Introduce speed limiters
A bill to require speed limiters on heavy commercial trucks was introduced in the U.S. House of Representatives.
The Cullum Owings Large Truck Safe Operating Speed Act, sponsored by Reps. Lucy McBath (D-Ga.), and John Katko (R-N.Y.), would direct the National Highway Traffic Safety Administration to require certain commercial motor vehicles to be equipped with speed-limiting technology. Under the measure, the technology would be set to a maximum speed of 65 mph, or 70 mph with adaptive cruise control systems, as well as automatic emergency braking systems.

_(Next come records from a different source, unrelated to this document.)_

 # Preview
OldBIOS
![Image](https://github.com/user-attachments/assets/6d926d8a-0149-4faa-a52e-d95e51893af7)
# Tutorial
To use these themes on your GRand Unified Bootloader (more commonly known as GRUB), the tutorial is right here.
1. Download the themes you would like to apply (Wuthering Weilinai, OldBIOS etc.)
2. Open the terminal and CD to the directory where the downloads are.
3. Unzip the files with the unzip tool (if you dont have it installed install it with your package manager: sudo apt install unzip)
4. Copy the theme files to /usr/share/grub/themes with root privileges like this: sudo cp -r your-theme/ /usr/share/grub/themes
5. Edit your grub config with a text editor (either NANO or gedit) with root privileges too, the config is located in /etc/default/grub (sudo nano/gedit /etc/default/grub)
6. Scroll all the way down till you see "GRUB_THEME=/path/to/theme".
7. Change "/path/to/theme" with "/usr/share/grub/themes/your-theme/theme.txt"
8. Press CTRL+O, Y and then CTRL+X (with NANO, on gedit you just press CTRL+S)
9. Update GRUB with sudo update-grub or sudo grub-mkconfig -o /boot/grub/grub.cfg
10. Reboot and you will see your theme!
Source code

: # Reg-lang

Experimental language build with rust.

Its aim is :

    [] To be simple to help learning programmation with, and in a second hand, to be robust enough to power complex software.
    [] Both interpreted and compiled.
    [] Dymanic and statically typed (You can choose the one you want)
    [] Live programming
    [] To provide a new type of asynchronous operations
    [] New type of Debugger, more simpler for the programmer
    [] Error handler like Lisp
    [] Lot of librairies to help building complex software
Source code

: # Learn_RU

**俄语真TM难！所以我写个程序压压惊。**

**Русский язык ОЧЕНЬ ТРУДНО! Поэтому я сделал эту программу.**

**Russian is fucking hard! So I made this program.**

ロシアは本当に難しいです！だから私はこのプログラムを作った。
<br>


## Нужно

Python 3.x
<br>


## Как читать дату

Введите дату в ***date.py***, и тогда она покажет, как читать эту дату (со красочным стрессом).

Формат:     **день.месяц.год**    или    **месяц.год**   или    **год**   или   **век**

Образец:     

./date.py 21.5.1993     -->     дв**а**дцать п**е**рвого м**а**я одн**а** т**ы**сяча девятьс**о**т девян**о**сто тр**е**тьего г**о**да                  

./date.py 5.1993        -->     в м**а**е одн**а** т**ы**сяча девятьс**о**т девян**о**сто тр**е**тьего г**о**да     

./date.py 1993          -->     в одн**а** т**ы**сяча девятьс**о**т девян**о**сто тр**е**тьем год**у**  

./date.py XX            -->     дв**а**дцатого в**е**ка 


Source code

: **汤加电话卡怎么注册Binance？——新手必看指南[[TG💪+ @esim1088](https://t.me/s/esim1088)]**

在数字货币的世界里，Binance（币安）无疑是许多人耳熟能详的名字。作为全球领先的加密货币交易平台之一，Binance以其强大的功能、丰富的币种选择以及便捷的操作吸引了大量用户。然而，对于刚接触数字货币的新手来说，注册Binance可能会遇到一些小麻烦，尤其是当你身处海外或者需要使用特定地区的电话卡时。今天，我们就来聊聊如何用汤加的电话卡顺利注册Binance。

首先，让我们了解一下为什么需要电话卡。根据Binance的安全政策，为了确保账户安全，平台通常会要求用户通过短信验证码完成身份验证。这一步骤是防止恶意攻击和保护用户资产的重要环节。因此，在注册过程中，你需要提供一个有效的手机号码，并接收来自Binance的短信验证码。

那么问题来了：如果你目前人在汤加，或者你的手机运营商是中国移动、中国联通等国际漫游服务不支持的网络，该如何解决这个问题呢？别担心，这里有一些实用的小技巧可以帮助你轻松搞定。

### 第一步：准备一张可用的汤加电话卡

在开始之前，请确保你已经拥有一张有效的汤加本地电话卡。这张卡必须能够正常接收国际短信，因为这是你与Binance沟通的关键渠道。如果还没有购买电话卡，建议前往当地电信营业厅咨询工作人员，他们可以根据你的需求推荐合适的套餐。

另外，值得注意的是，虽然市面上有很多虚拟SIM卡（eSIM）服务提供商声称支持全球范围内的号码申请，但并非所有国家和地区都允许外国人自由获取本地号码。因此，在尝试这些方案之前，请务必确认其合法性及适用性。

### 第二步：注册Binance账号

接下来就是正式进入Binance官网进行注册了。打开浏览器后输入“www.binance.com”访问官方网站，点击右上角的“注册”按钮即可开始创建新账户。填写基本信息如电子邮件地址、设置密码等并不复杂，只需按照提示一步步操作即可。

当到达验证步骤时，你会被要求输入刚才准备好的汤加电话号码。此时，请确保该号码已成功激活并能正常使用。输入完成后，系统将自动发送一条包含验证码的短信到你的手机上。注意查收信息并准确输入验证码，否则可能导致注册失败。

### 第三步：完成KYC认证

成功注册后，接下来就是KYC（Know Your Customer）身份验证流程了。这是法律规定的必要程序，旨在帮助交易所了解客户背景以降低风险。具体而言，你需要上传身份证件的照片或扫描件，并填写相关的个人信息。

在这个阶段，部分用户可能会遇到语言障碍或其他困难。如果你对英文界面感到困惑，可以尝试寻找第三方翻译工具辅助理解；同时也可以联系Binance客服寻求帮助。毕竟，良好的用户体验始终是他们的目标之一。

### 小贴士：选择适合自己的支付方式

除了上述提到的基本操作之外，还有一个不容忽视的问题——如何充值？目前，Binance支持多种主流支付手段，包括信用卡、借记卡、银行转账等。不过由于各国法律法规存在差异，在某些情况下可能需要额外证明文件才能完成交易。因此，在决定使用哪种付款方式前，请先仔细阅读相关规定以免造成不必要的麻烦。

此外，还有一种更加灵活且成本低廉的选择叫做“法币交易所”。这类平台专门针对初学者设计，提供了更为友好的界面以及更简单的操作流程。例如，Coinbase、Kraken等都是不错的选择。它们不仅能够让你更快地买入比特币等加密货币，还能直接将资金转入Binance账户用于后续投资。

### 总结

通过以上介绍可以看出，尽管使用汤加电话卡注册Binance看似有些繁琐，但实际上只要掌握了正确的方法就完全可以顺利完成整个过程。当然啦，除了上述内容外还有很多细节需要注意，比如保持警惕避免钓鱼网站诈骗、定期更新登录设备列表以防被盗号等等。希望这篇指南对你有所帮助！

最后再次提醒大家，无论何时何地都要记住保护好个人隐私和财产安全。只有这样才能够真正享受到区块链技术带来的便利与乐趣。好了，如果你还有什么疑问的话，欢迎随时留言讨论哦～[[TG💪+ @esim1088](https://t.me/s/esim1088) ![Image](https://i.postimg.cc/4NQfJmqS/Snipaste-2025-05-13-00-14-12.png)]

The legislation is named for Cullum Owings, who was killed in 2002 when a tractor-trailer on cruise control hit his vehicle.
“The safety and security of our families, our friends, and our loved ones is always of the utmost priority,” McBath said soon after the bill’s May 25 introduction. “The Owings family has done so much to protect other children like Cullum and I want to thank them for all they have done. This is an important, bipartisan step to make our roadways safer, protect drivers and stop these heartbreaking crashes from happening.”

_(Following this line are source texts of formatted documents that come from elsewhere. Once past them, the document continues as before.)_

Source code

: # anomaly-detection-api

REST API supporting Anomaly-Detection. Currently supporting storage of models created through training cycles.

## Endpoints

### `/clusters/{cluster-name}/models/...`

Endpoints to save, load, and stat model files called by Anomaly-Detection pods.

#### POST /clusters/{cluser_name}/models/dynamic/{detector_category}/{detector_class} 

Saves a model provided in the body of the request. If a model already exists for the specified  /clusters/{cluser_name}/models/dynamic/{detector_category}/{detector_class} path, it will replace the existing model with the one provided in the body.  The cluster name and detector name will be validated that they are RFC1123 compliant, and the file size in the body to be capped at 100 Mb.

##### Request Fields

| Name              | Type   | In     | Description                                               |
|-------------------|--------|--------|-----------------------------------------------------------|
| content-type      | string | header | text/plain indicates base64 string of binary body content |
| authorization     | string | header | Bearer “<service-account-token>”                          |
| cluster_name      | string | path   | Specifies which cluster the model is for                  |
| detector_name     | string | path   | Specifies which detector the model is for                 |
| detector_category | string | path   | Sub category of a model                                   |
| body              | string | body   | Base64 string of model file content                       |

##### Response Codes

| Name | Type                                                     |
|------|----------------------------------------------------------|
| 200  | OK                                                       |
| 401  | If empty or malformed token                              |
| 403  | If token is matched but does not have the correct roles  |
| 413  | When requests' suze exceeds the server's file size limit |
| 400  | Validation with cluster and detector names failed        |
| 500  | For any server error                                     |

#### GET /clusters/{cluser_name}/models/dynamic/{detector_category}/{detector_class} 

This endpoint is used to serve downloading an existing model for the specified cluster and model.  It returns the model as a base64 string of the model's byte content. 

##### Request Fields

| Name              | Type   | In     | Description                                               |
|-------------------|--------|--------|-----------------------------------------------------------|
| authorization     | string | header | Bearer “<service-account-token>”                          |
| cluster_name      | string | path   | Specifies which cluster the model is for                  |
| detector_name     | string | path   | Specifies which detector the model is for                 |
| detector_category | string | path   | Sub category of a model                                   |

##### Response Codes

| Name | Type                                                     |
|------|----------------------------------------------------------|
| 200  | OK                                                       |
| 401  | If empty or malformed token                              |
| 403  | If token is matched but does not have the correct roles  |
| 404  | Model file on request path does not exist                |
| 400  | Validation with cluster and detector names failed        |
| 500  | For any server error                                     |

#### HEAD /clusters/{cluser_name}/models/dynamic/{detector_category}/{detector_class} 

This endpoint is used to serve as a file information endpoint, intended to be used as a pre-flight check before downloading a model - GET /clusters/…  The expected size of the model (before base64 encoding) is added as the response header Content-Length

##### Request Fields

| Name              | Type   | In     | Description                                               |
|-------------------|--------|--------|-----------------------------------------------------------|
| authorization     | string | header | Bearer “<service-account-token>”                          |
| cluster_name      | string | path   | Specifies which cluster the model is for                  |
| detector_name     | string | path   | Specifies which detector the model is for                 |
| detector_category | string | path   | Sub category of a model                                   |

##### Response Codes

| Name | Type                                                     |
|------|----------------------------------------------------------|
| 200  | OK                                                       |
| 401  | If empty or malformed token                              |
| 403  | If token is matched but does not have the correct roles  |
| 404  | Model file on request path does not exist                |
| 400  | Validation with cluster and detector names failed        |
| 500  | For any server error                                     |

“Our lives changed forever in the worst of ways after a speeding truck driver using cruise control crashed into our son’s car, stopped in an interstate traffic jam, as he headed back to college after Thanksgiving break,” said Steve Owings, Cullum’s father and co-founder of safety group Road Safe America. “Back then, Susan and I were completely unaware that most large trucks already had speed limiter technology built in, which could have saved our son’s life had it been used. We are so thankful to Rep. McBath for understanding the grief of losing a child and for introducing the Cullum Owings Large Truck Safe Operating Speed Act to ensure other families do not suffer the same needless loss we deal with every day because of speeding big rigs.”
The legislation was referred to a committee of jurisdiction for consideration. During the previous session of Congress, the legislation gained support from Sen. Johnny Isakson (R-Ga.).

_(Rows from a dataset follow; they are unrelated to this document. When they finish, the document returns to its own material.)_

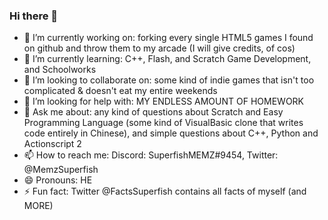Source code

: ### Hi there 👋

<!--
**sfmemz/sfmemz** is a ✨ _special_ ✨ repository because its `README.md` (this file) appears on your GitHub profile.

Here are some ideas to get you started:

- 🔭 I’m currently working on ...
- 🌱 I’m currently learning ...
- 👯 I’m looking to collaborate on ...
- 🤔 I’m looking for help with ...
- 💬 Ask me about ...
- 📫 How to reach me: ...
- 😄 Pronouns: ...
- ⚡ Fun fact: ...
-->
- 🔭 I’m currently working on: forking every single HTML5 games I found on github and throw them to my arcade (I will give credits, of cos)
- 🌱 I’m currently learning: C++, Flash, and Scratch Game Development, and Schoolworks
- 👯 I’m looking to collaborate on: some kind of indie games that isn't too complicated & doesn't eat my entire weekends
- 🤔 I’m looking for help with: MY ENDLESS AMOUNT OF HOMEWORK
- 💬 Ask me about: any kind of questions about Scratch and Easy Programming Language (some kind of VisualBasic clone that writes code entirely in Chinese), and simple questions about C++, Python and Actionscript 2
- 📫 How to reach me: Discord: SuperfishMEMZ#9454, Twitter: @MemzSuperfish
- 😄 Pronouns: HE
- ⚡ Fun fact: Twitter @FactsSuperfish contains all facts of myself (and MORE)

Various freight steakholders have endorsed the measure. Earlier this year, American Trucking Associations and Road Safe America wrote to Transportation Secretary Pete Buttigieg to outline support for speed limiter guidelines.
The letter emphasized recent advances in driver-assist safety technologies, and a 2016 rulemaking proposal calling for a speed limiter rule. That proposal from the Federal Motor Carrier Safety Administration and National Highway Traffic Safety Administration pitched requiring trucks, buses and multipurpose passenger vehicles with a gross vehicle weight rating more than 26,000 pounds to be equipped with speed-limiting devices.
The proposal suggested maximum top speeds of 60, 65 or 68 mph, but backed away from anti-tampering requirements.
“When the Department of Transportation initially published the 2016 notice of proposed rulemaking, ATA and many motor carriers shared several concerns about the efficacy of a one-size-fits-all solution applied to a sector as complex and nuanced as trucking,” ATA President Chris Spear and Owings wrote to Buttigieg on March 3. “Foremost among them were the unintended and potentially dangerous consequences of limiting commercial drivers to one universal speed limit despite the varying limits set for passenger vehicles on interstate and secondary roads. Another question was how such a rule would adapt to the rapid evolution taking place in vehicle safety technology.”